## Your assignment
Each entry is to be transcribed exactly, with nothing added or dropped.

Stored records
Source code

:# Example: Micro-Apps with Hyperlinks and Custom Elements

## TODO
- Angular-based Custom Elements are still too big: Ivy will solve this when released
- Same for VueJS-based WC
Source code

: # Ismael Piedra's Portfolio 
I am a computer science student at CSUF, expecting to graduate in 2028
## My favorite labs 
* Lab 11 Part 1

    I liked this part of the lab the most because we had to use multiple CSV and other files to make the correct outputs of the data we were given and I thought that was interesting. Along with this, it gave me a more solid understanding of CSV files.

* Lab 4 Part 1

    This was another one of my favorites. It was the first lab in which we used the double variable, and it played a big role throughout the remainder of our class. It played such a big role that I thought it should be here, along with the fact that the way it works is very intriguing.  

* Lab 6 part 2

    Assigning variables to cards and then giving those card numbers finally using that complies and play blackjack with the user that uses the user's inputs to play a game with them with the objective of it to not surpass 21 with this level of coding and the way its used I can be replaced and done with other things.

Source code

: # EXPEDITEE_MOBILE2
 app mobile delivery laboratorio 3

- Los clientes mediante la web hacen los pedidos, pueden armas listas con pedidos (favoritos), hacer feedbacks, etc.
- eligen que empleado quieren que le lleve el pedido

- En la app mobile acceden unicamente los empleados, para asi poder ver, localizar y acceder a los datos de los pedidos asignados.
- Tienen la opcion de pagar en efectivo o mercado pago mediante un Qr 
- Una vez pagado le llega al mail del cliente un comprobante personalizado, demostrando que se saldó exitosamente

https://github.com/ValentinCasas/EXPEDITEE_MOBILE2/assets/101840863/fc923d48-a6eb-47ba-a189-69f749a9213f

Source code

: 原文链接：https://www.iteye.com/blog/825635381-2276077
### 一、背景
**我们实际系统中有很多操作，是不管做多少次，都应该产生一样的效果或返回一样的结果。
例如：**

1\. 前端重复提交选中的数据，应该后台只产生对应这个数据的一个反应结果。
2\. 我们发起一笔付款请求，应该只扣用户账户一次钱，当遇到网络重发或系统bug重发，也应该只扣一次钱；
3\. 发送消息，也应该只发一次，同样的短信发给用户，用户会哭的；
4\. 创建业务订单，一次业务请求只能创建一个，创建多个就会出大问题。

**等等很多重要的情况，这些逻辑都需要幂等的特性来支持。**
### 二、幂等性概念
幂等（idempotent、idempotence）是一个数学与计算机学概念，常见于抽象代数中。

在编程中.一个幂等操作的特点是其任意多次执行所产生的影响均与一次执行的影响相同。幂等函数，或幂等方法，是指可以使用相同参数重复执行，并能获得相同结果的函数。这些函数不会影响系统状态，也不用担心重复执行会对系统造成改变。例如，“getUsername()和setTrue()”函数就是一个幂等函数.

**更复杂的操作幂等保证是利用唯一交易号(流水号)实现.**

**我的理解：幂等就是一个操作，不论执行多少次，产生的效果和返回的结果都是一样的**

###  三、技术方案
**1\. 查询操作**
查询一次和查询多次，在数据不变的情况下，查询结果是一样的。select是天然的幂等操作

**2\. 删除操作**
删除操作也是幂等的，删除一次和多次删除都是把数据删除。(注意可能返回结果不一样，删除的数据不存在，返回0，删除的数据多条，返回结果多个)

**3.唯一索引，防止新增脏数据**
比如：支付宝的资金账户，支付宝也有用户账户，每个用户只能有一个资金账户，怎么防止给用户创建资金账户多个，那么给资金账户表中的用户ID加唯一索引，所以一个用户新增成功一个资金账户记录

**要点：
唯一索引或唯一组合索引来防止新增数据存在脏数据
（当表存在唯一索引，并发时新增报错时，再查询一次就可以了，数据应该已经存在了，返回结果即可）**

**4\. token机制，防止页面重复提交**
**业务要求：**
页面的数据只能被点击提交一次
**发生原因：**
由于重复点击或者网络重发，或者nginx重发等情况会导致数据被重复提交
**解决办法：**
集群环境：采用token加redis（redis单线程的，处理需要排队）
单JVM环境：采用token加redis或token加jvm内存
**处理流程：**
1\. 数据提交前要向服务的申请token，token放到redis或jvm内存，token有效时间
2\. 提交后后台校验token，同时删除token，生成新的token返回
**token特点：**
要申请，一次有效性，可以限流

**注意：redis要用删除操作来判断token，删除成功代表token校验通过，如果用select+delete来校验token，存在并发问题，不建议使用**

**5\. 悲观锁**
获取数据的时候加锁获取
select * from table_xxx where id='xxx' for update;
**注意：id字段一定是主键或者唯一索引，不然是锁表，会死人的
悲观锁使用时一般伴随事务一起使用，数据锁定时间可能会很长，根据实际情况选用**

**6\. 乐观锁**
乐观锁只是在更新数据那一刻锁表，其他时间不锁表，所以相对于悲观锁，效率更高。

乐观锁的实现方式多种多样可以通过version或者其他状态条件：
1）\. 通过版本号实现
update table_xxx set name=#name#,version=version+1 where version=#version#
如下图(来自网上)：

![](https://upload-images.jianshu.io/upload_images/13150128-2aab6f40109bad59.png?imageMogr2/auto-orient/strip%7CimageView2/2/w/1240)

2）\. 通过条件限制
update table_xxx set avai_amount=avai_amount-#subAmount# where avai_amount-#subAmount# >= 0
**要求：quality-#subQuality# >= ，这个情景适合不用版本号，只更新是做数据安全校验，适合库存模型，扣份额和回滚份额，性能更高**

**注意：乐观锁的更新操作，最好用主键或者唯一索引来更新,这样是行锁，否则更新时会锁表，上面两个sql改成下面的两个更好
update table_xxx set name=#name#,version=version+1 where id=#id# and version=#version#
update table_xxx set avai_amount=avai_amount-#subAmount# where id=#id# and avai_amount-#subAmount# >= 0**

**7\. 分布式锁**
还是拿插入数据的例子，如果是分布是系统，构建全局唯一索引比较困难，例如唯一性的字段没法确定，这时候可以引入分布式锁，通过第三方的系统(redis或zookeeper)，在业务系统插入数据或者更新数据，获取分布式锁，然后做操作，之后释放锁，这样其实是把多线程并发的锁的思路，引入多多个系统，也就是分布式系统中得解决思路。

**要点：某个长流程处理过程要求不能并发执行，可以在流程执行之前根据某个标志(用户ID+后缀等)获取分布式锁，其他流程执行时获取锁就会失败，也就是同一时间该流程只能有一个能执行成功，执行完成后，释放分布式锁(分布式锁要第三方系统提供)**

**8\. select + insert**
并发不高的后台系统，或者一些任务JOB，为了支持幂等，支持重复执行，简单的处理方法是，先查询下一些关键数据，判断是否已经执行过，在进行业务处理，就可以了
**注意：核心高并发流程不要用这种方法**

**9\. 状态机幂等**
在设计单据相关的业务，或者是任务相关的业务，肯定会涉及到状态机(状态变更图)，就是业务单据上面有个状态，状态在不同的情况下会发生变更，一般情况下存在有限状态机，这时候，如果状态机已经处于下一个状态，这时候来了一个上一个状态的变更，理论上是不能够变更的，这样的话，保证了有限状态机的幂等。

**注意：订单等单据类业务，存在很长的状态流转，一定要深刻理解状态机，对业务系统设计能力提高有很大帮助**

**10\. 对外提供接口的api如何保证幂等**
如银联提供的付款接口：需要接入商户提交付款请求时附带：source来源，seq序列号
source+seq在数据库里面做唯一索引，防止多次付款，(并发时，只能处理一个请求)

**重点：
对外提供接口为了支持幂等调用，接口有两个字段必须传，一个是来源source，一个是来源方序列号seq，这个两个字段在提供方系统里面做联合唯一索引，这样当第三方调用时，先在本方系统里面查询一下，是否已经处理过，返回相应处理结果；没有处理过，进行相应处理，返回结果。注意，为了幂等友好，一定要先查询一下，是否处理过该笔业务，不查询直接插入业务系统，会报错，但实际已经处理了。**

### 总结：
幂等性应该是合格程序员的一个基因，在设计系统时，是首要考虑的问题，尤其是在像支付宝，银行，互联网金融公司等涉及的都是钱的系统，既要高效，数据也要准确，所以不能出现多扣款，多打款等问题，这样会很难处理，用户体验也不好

## Exercise solution
Source code

:# Example: Micro-Apps with Hyperlinks and Custom Elements

## TODO
- Angular-based Custom Elements are still too big: Ivy will solve this when released
- Same for VueJS-based WC
Source code

: # Ismael Piedra's Portfolio 
I am a computer science student at CSUF, expecting to graduate in 2028
## My favorite labs 
* Lab 11 Part 1

    I liked this part of the lab the most because we had to use multiple CSV and other files to make the correct outputs of the data we were given and I thought that was interesting. Along with this, it gave me a more solid understanding of CSV files.

* Lab 4 Part 1

    This was another one of my favorites. It was the first lab in which we used the double variable, and it played a big role throughout the remainder of our class. It played such a big role that I thought it should be here, along with the fact that the way it works is very intriguing.  

* Lab 6 part 2

    Assigning variables to cards and then giving those card numbers finally using that complies and play blackjack with the user that uses the user's inputs to play a game with them with the objective of it to not surpass 21 with this level of coding and the way its used I can be replaced and done with other things.

Source code

: # EXPEDITEE_MOBILE2
 app mobile delivery laboratorio 3

- Los clientes mediante la web hacen los pedidos, pueden armas listas con pedidos (favoritos), hacer feedbacks, etc.
- eligen que empleado quieren que le lleve el pedido

- En la app mobile acceden unicamente los empleados, para asi poder ver, localizar y acceder a los datos de los pedidos asignados.
- Tienen la opcion de pagar en efectivo o mercado pago mediante un Qr 
- Una vez pagado le llega al mail del cliente un comprobante personalizado, demostrando que se saldó exitosamente

https://github.com/ValentinCasas/EXPEDITEE_MOBILE2/assets/101840863/fc923d48-a6eb-47ba-a189-69f749a9213f

Source code

: 原文链接：https://www.iteye.com/blog/825635381-2276077
### 一、背景
**我们实际系统中有很多操作，是不管做多少次，都应该产生一样的效果或返回一样的结果。
例如：**

1\. 前端重复提交选中的数据，应该后台只产生对应这个数据的一个反应结果。
2\. 我们发起一笔付款请求，应该只扣用户账户一次钱，当遇到网络重发或系统bug重发，也应该只扣一次钱；
3\. 发送消息，也应该只发一次，同样的短信发给用户，用户会哭的；
4\. 创建业务订单，一次业务请求只能创建一个，创建多个就会出大问题。

**等等很多重要的情况，这些逻辑都需要幂等的特性来支持。**
### 二、幂等性概念
幂等（idempotent、idempotence）是一个数学与计算机学概念，常见于抽象代数中。

在编程中.一个幂等操作的特点是其任意多次执行所产生的影响均与一次执行的影响相同。幂等函数，或幂等方法，是指可以使用相同参数重复执行，并能获得相同结果的函数。这些函数不会影响系统状态，也不用担心重复执行会对系统造成改变。例如，“getUsername()和setTrue()”函数就是一个幂等函数.

**更复杂的操作幂等保证是利用唯一交易号(流水号)实现.**

**我的理解：幂等就是一个操作，不论执行多少次，产生的效果和返回的结果都是一样的**

###  三、技术方案
**1\. 查询操作**
查询一次和查询多次，在数据不变的情况下，查询结果是一样的。select是天然的幂等操作

**2\. 删除操作**
删除操作也是幂等的，删除一次和多次删除都是把数据删除。(注意可能返回结果不一样，删除的数据不存在，返回0，删除的数据多条，返回结果多个)

**3.唯一索引，防止新增脏数据**
比如：支付宝的资金账户，支付宝也有用户账户，每个用户只能有一个资金账户，怎么防止给用户创建资金账户多个，那么给资金账户表中的用户ID加唯一索引，所以一个用户新增成功一个资金账户记录

**要点：
唯一索引或唯一组合索引来防止新增数据存在脏数据
（当表存在唯一索引，并发时新增报错时，再查询一次就可以了，数据应该已经存在了，返回结果即可）**

**4\. token机制，防止页面重复提交**
**业务要求：**
页面的数据只能被点击提交一次
**发生原因：**
由于重复点击或者网络重发，或者nginx重发等情况会导致数据被重复提交
**解决办法：**
集群环境：采用token加redis（redis单线程的，处理需要排队）
单JVM环境：采用token加redis或token加jvm内存
**处理流程：**
1\. 数据提交前要向服务的申请token，token放到redis或jvm内存，token有效时间
2\. 提交后后台校验token，同时删除token，生成新的token返回
**token特点：**
要申请，一次有效性，可以限流

**注意：redis要用删除操作来判断token，删除成功代表token校验通过，如果用select+delete来校验token，存在并发问题，不建议使用**

**5\. 悲观锁**
获取数据的时候加锁获取
select * from table_xxx where id='xxx' for update;
**注意：id字段一定是主键或者唯一索引，不然是锁表，会死人的
悲观锁使用时一般伴随事务一起使用，数据锁定时间可能会很长，根据实际情况选用**

**6\. 乐观锁**
乐观锁只是在更新数据那一刻锁表，其他时间不锁表，所以相对于悲观锁，效率更高。

乐观锁的实现方式多种多样可以通过version或者其他状态条件：
1）\. 通过版本号实现
update table_xxx set name=#name#,version=version+1 where version=#version#
如下图(来自网上)：

![](https://upload-images.jianshu.io/upload_images/13150128-2aab6f40109bad59.png?imageMogr2/auto-orient/strip%7CimageView2/2/w/1240)

2）\. 通过条件限制
update table_xxx set avai_amount=avai_amount-#subAmount# where avai_amount-#subAmount# >= 0
**要求：quality-#subQuality# >= ，这个情景适合不用版本号，只更新是做数据安全校验，适合库存模型，扣份额和回滚份额，性能更高**

**注意：乐观锁的更新操作，最好用主键或者唯一索引来更新,这样是行锁，否则更新时会锁表，上面两个sql改成下面的两个更好
update table_xxx set name=#name#,version=version+1 where id=#id# and version=#version#
update table_xxx set avai_amount=avai_amount-#subAmount# where id=#id# and avai_amount-#subAmount# >= 0**

**7\. 分布式锁**
还是拿插入数据的例子，如果是分布是系统，构建全局唯一索引比较困难，例如唯一性的字段没法确定，这时候可以引入分布式锁，通过第三方的系统(redis或zookeeper)，在业务系统插入数据或者更新数据，获取分布式锁，然后做操作，之后释放锁，这样其实是把多线程并发的锁的思路，引入多多个系统，也就是分布式系统中得解决思路。

**要点：某个长流程处理过程要求不能并发执行，可以在流程执行之前根据某个标志(用户ID+后缀等)获取分布式锁，其他流程执行时获取锁就会失败，也就是同一时间该流程只能有一个能执行成功，执行完成后，释放分布式锁(分布式锁要第三方系统提供)**

**8\. select + insert**
并发不高的后台系统，或者一些任务JOB，为了支持幂等，支持重复执行，简单的处理方法是，先查询下一些关键数据，判断是否已经执行过，在进行业务处理，就可以了
**注意：核心高并发流程不要用这种方法**

**9\. 状态机幂等**
在设计单据相关的业务，或者是任务相关的业务，肯定会涉及到状态机(状态变更图)，就是业务单据上面有个状态，状态在不同的情况下会发生变更，一般情况下存在有限状态机，这时候，如果状态机已经处于下一个状态，这时候来了一个上一个状态的变更，理论上是不能够变更的，这样的话，保证了有限状态机的幂等。

**注意：订单等单据类业务，存在很长的状态流转，一定要深刻理解状态机，对业务系统设计能力提高有很大帮助**

**10\. 对外提供接口的api如何保证幂等**
如银联提供的付款接口：需要接入商户提交付款请求时附带：source来源，seq序列号
source+seq在数据库里面做唯一索引，防止多次付款，(并发时，只能处理一个请求)

**重点：
对外提供接口为了支持幂等调用，接口有两个字段必须传，一个是来源source，一个是来源方序列号seq，这个两个字段在提供方系统里面做联合唯一索引，这样当第三方调用时，先在本方系统里面查询一下，是否已经处理过，返回相应处理结果；没有处理过，进行相应处理，返回结果。注意，为了幂等友好，一定要先查询一下，是否处理过该笔业务，不查询直接插入业务系统，会报错，但实际已经处理了。**

### 总结：
幂等性应该是合格程序员的一个基因，在设计系统时，是首要考虑的问题，尤其是在像支付宝，银行，互联网金融公司等涉及的都是钱的系统，既要高效，数据也要准确，所以不能出现多扣款，多打款等问题，这样会很难处理，用户体验也不好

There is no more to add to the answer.